Pictures paired with source code ->
☆ ☆ ☆ ☆ ☆ ☆ ☆
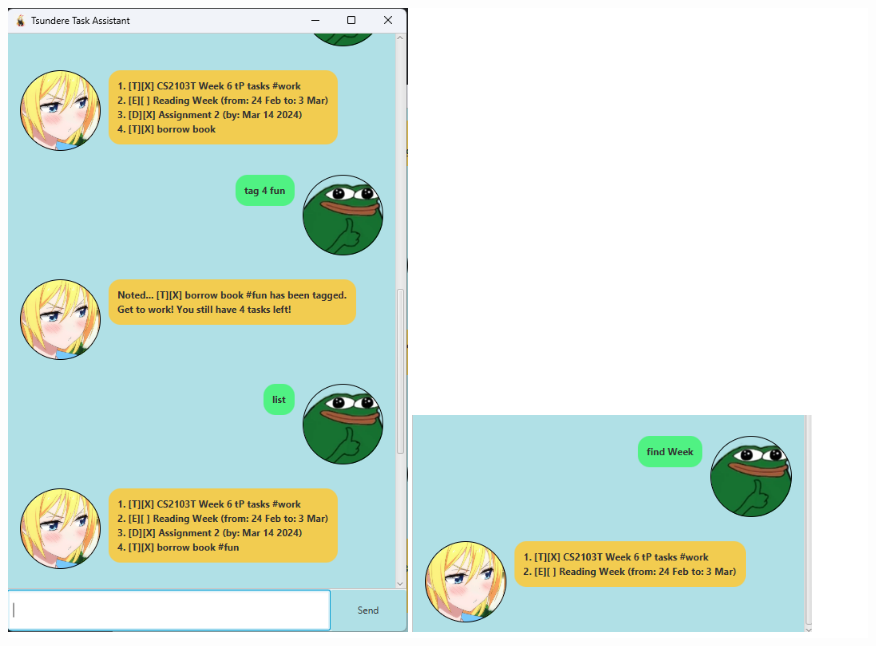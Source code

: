 <img src="docs/tag.png" width="400" alt="mark/tag">

<img src="docs/find.png" width="400" alt="find">
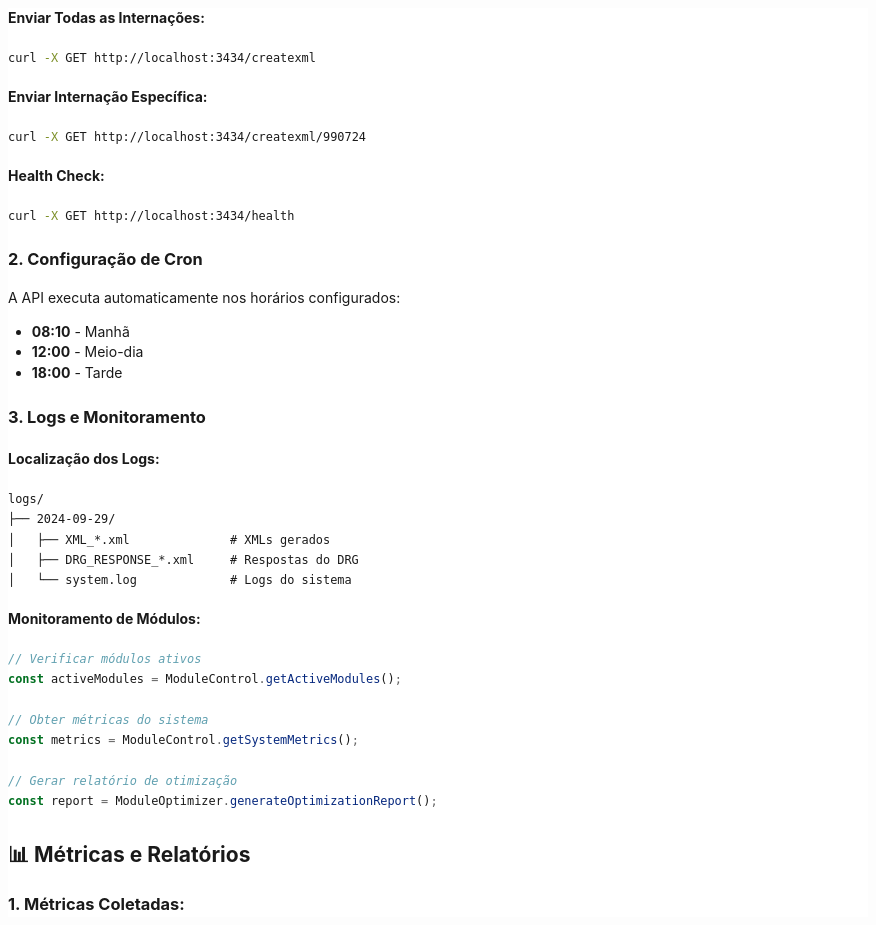 #### **Enviar Todas as Internações:**

```bash
curl -X GET http://localhost:3434/createxml
```

#### **Enviar Internação Específica:**

```bash
curl -X GET http://localhost:3434/createxml/990724
```

#### **Health Check:**

```bash
curl -X GET http://localhost:3434/health
```

### **2. Configuração de Cron**

A API executa automaticamente nos horários configurados:

- **08:10** - Manhã
- **12:00** - Meio-dia
- **18:00** - Tarde

### **3. Logs e Monitoramento**

#### **Localização dos Logs:**

```
logs/
├── 2024-09-29/
│   ├── XML_*.xml              # XMLs gerados
│   ├── DRG_RESPONSE_*.xml     # Respostas do DRG
│   └── system.log             # Logs do sistema
```

#### **Monitoramento de Módulos:**

```typescript
// Verificar módulos ativos
const activeModules = ModuleControl.getActiveModules();

// Obter métricas do sistema
const metrics = ModuleControl.getSystemMetrics();

// Gerar relatório de otimização
const report = ModuleOptimizer.generateOptimizationReport();
```

## 📊 Métricas e Relatórios

### **1. Métricas Coletadas:**
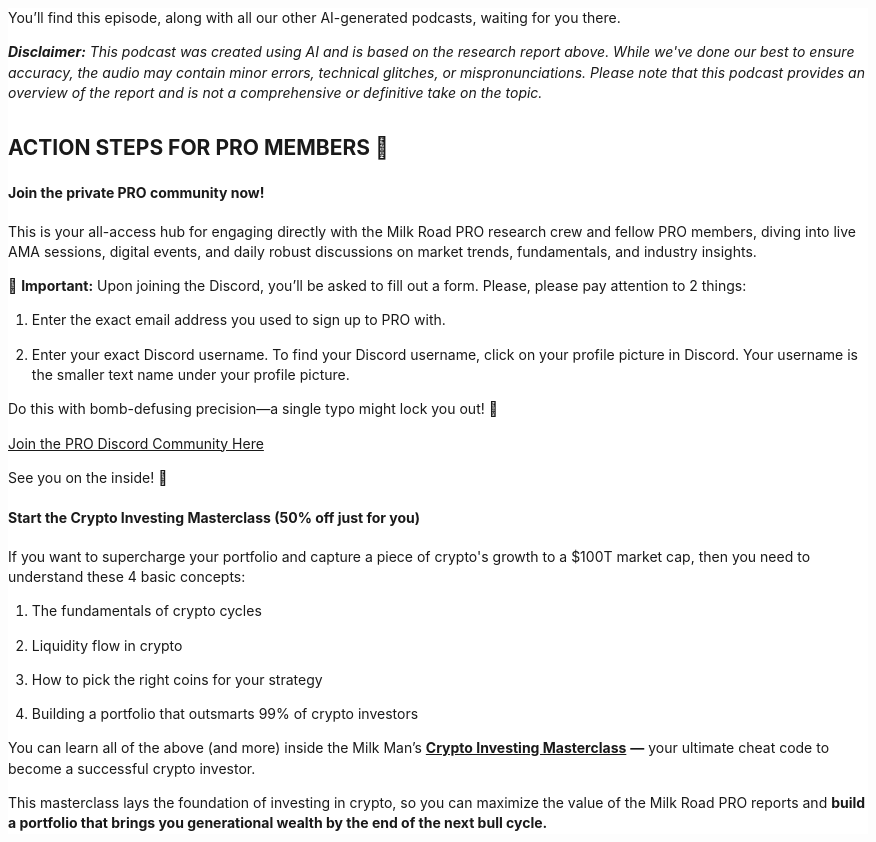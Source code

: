 You’ll find this episode, along with all our other AI-generated podcasts, waiting for you there.

_**Disclaimer:**_ _This podcast was created using AI and is based on the research report above. While we've done our best to ensure accuracy, the audio may contain minor errors, technical glitches, or mispronunciations. Please note that this podcast provides an overview of the report and is not a comprehensive or definitive take on the topic._

## **ACTION STEPS FOR PRO MEMBERS** 🥛 

#### **Join the private PRO community now!**

This is your all-access hub for engaging directly with the Milk Road PRO research crew and fellow PRO members, diving into live AMA sessions, digital events, and daily robust discussions on market trends, fundamentals, and industry insights.

🚨 **Important:** Upon joining the Discord, you’ll be asked to fill out a form. Please, please pay attention to 2 things:

1. Enter the exact email address you used to sign up to PRO with.
    
2. Enter your exact Discord username. To find your Discord username, click on your profile picture in Discord. Your username is the smaller text name under your profile picture.
    

Do this with bomb-defusing precision—a single typo might lock you out! 😬

[Join the PRO Discord Community Here](https://discord.com/invite/Hzk7d9zWdf?utm_source=themilkroad.beehiiv.com&utm_medium=referral&utm_campaign=pro-is-this-the-start-of-crypto-s-golden-age)

See you on the inside! 🥛

#### **Start the Crypto Investing Masterclass (50% off just for you)**

If you want to supercharge your portfolio and capture a piece of crypto's growth to a $100T market cap, then you need to understand these 4 basic concepts:

1. The fundamentals of crypto cycles
    
2. Liquidity flow in crypto
    
3. How to pick the right coins for your strategy
    
4. Building a portfolio that outsmarts 99% of crypto investors
    

You can learn all of the above (and more) inside the Milk Man’s **[Crypto Investing Masterclass](https://courses.milkroad.com/offer/profit-from-the-future-a-crypto-investing-masterclass/?coupon=off50%&utm_medium=email&utm_source=newsletter_paid&utm_campaign=saturday_action_steps)** **—** your ultimate cheat code to become a successful crypto investor.

This masterclass lays the foundation of investing in crypto, so you can maximize the value of the Milk Road PRO reports and **build a portfolio that brings you generational wealth by the end of the next bull cycle.**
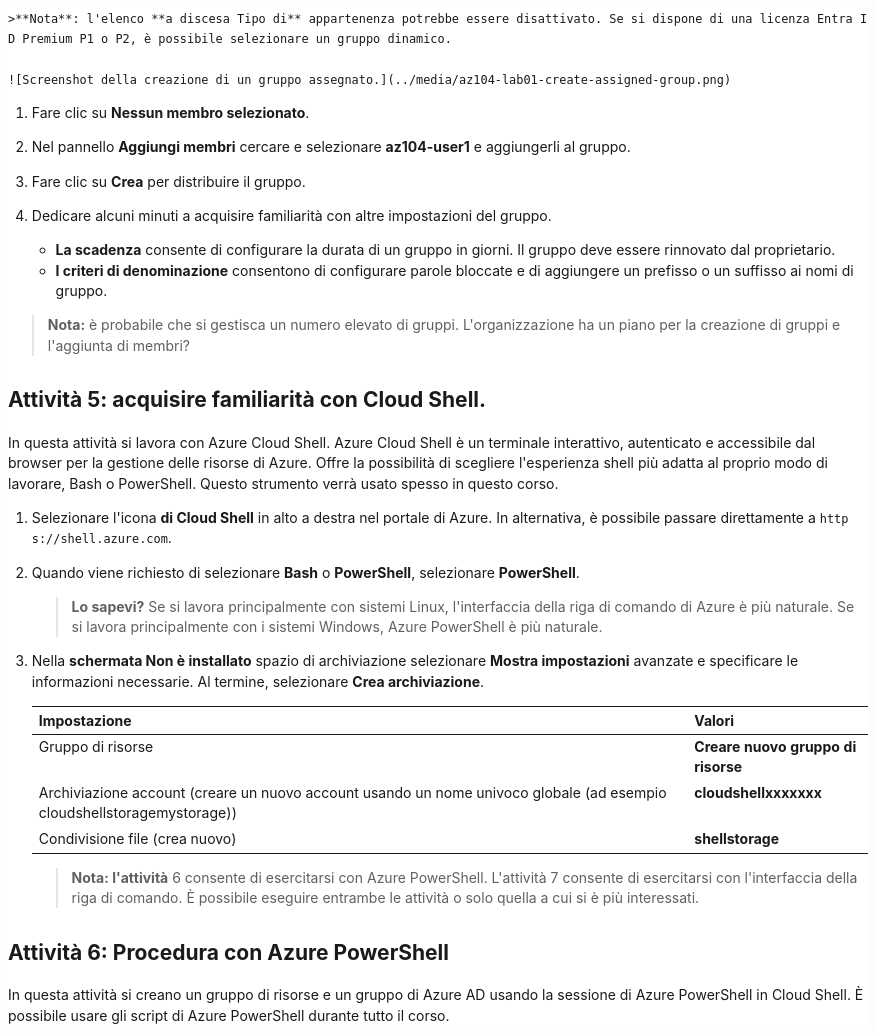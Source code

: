     >**Nota**: l'elenco **a discesa Tipo di** appartenenza potrebbe essere disattivato. Se si dispone di una licenza Entra ID Premium P1 o P2, è possibile selezionare un gruppo dinamico. 

    ![Screenshot della creazione di un gruppo assegnato.](../media/az104-lab01-create-assigned-group.png)

1. Fare clic su **Nessun membro selezionato**.

1. Nel pannello **Aggiungi membri** cercare e selezionare **az104-user1** e aggiungerli al gruppo. 

1. Fare clic su **Crea** per distribuire il gruppo.

1. Dedicare alcuni minuti a acquisire familiarità con altre impostazioni del gruppo.

   + **La scadenza** consente di configurare la durata di un gruppo in giorni. Il gruppo deve essere rinnovato dal proprietario.
   + **I criteri di denominazione** consentono di configurare parole bloccate e di aggiungere un prefisso o un suffisso ai nomi di gruppo.

>**Nota:** è probabile che si gestisca un numero elevato di gruppi. L'organizzazione ha un piano per la creazione di gruppi e l'aggiunta di membri?

## Attività 5: acquisire familiarità con Cloud Shell.

In questa attività si lavora con Azure Cloud Shell. Azure Cloud Shell è un terminale interattivo, autenticato e accessibile dal browser per la gestione delle risorse di Azure. Offre la possibilità di scegliere l'esperienza shell più adatta al proprio modo di lavorare, Bash o PowerShell. Questo strumento verrà usato spesso in questo corso. 

1. Selezionare l'icona **di Cloud Shell** in alto a destra nel portale di Azure. In alternativa, è possibile passare direttamente a `https://shell.azure.com`.

1. Quando viene richiesto di selezionare **Bash** o **PowerShell**, selezionare **PowerShell**. 

    >**Lo sapevi?**  Se si lavora principalmente con sistemi Linux, l'interfaccia della riga di comando di Azure è più naturale. Se si lavora principalmente con i sistemi Windows, Azure PowerShell è più naturale. 

1. Nella **schermata Non è installato** spazio di archiviazione selezionare **Mostra impostazioni** avanzate e specificare le informazioni necessarie. Al termine, selezionare **Crea archiviazione**. 

    | Impostazione | Valori |
    |  -- | -- |
    | Gruppo di risorse | **Creare nuovo gruppo di risorse** |
    | Archiviazione account (creare un nuovo account usando un nome univoco globale (ad esempio cloudshellstoragemystorage)) | **cloudshellxxxxxxx** |
    | Condivisione file (crea nuovo) | **shellstorage** |

    >**Nota: l'attività** 6 consente di esercitarsi con Azure PowerShell. L'attività 7 consente di esercitarsi con l'interfaccia della riga di comando. È possibile eseguire entrambe le attività o solo quella a cui si è più interessati. 

## Attività 6: Procedura con Azure PowerShell

In questa attività si creano un gruppo di risorse e un gruppo di Azure AD usando la sessione di Azure PowerShell in Cloud Shell. È possibile usare gli script di Azure PowerShell durante tutto il corso.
☆ ☆ ☆ ☆ ☆ ☆ ☆
YOUR GOAL -> Where a line of the data includes the string "configurare", list that line.

TASK RESPONSE ->
   + **La scadenza** consente di configurare la durata di un gruppo in giorni. Il gruppo deve essere rinnovato dal proprietario.
   + **I criteri di denominazione** consentono di configurare parole bloccate e di aggiungere un prefisso o un suffisso ai nomi di gruppo.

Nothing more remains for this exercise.